On the days I’m motivated I tend to squeeze a 11am review, if I managed to do the first one at 7am since it gives the 4h interval.

As many people mentioned, it’s about finding a pace that suits you. What I’ve come to terms with is that your pace will change over time. Either because of life changes or just internal changes. Accept those moments and adjust accordingly :slight_smile:

3 Likes

This is so well put! After struggling with native written material for far too long + realizing the main thing holding me back is kanji, I have huge motivation to push forward here on Wanikani.

5 Likes

The good news is you can probably start crashing through stuff that uses clear everyday language like shounen manga (if you accept losing out on the intricate power descriptions), basic RPGs like the early Dragon Quests, and kid-oriented anime like Anpanman.

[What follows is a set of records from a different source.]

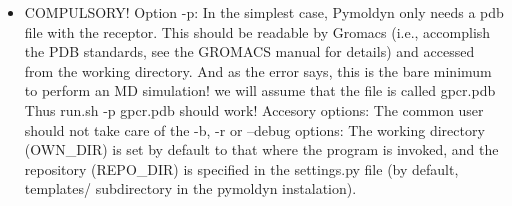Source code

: \documentclass[10pt, oneside, pdftex]{article}
\begin{document}
\begin{itemize}
\item{COMPULSORY! Option  -p: In  the simplest case,  Pymoldyn only
  needs  a pdb  file with  the receptor.  This should  be  readable by
  Gromacs (i.e., accomplish the  PDB standards, see the GROMACS manual
  for details)  and accessed  from the working  directory. And  as the
  error says, this is the bare minimum to perform an MD simulation! we
  will assume that the file is called gpcr.pdb Thus run.sh -p gpcr.pdb
  should work!  Accesory options: The common user should not take care
  of the -b, -r or --debug options: The working directory (OWN\_DIR) is
  set  by  default to  that  where the  program  is  invoked, and  the
  repository  (REPO\_DIR)  is specified  in  the  settings.py file  (by
  default,  templates/  subdirectory   in  the  pymoldyn  instalation).}
  

\end{itemize}
\end{document}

On top of the common “max 100 Apprentice” rule, I keep to a “max 1000 overall” rule. That way when I fall off for months and come back vaguely motivated, I have at most a week of catchup.

Wonder if I’ll make Top 10 slowest users when I finally clear 60. Glad I got lifetime first. I knew myself :joy:

It’s also way less stressful to go slow:

6 Likes

hey, most people already give up before getting to your level, i have taken a ungodly amount of time on lvl 2.

  1. cause i dont do my reviews often enough
  2. debating whether or not to pay for wk and I’d wait for the new years/christmas discount so i have no reason to rush to get lvl 2 and lvl 3
  3. it doesn’t really matter how long it takes as long as you learn new things and are enjoying it cause once you burnout from Japanese learning its difficult to come back :+1:



    although i should probably speed it up LMAO
    how have I spend more then a YEAR ON LEVEL TWO DUDDEEE :sob: :sob:
1 Like

I am N5 level, I will do the N4 in the end of this year or next year. My goal is to study around 150 reviews a day or do 15 lessons. Sometimes is impossible. I take like 29 days to level up. And I heard that japanese learn kanji at least for 8 years. So, I don´t really believe that 2 years of kanji without writting is a big advantage. Just study everyday, I would say I will finish WaniKani in lesse than 8 years and it is ok. I tallked to a japanese friend these days and asked him if the internet is making japaneses unlearn how to write. He said that they spend so many year writting kanjis that they dont unlearn. Maybe they dont know all the kanji, but the daily use is ok.

1 Like

I’m also struggling with progressing. I’ve been signed up for 3 years and have been studying on and off due to major demotivation. I’m trying to stick to 5 lessons a day at the moment. I’ll push to 10 if I have more motivation. BTW, where do I get these graphical visualizations of my WaniKani stats?